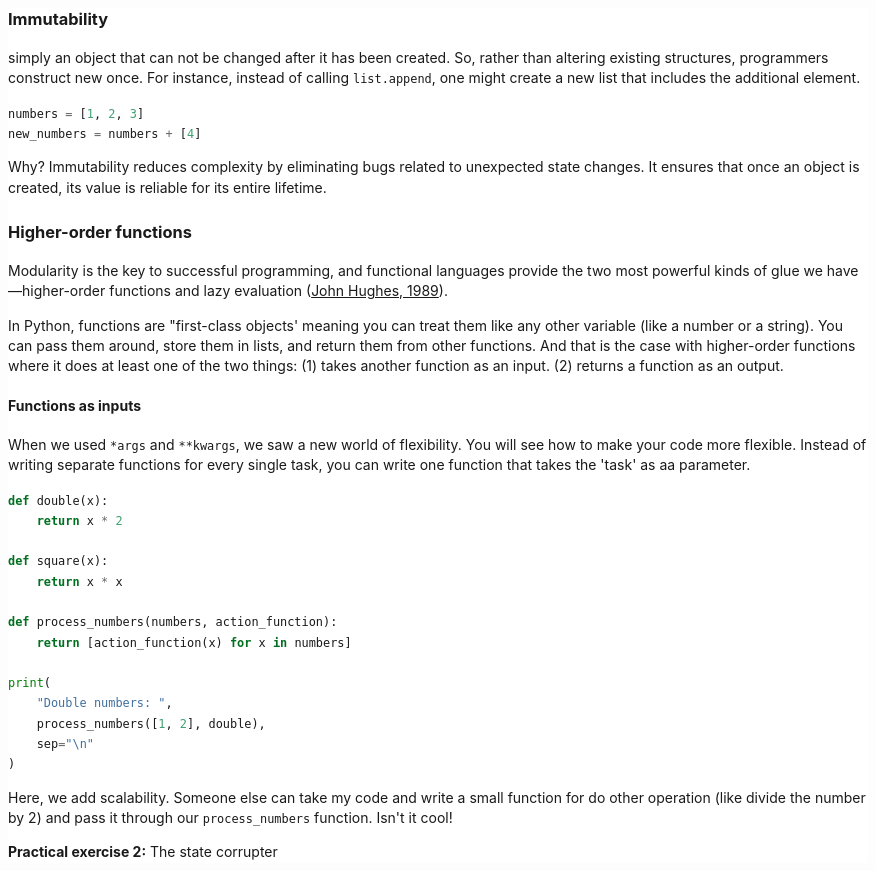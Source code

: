 ### Immutability
simply an object that can not be changed after it has been created. So, rather than altering existing structures, programmers construct new once. For instance, instead of calling `list.append`, one might create a new list that includes the additional element. 

```python
numbers = [1, 2, 3]
new_numbers = numbers + [4]
```

Why? Immutability reduces complexity by eliminating bugs related to unexpected state changes. It ensures that once an object is created, its value is reliable for its entire lifetime. 


### Higher-order functions 

Modularity is the key to successful programming, and functional languages provide the two most powerful kinds of glue we have—higher-order functions and lazy evaluation ([John Hughes, 1989](#hughes_1989)).


In Python, functions are "first-class objects' meaning you can treat them like any other variable (like a number or a string). You can pass them around, store them in lists, and return them from other functions. And that is the case with higher-order functions where it does at least one of the two things: (1) takes another function as an input. (2) returns a function as an output. 

#### Functions as inputs 
When we used `*args` and `**kwargs`, we saw a new world of flexibility. You will see how to make your code more flexible. Instead of writing separate functions for every single task, you can write one function that takes the 'task' as aa parameter. 

```python
def double(x): 
    return x * 2

def square(x): 
    return x * x

def process_numbers(numbers, action_function): 
    return [action_function(x) for x in numbers]

print(
    "Double numbers: ", 
    process_numbers([1, 2], double), 
    sep="\n"
)

```

Here, we add scalability. Someone else can take my code and write a small function for do other operation (like divide the number by 2) and pass it through our `process_numbers` function. Isn't it cool!


<div class="exercise">
<div id="practical-exercise-2" class="exercise-head">
<b>Practical exercise 2:</b> The state corrupter
</div>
######
## PROBLEM DESCRIPTION:
Read the material above and copy out each line holding "Immutability".

## YOUR SOLUTION:
: ### Immutability
Why? Immutability reduces complexity by eliminating bugs related to unexpected state changes. It ensures that once an object is created, its value is reliable for its entire lifetime. 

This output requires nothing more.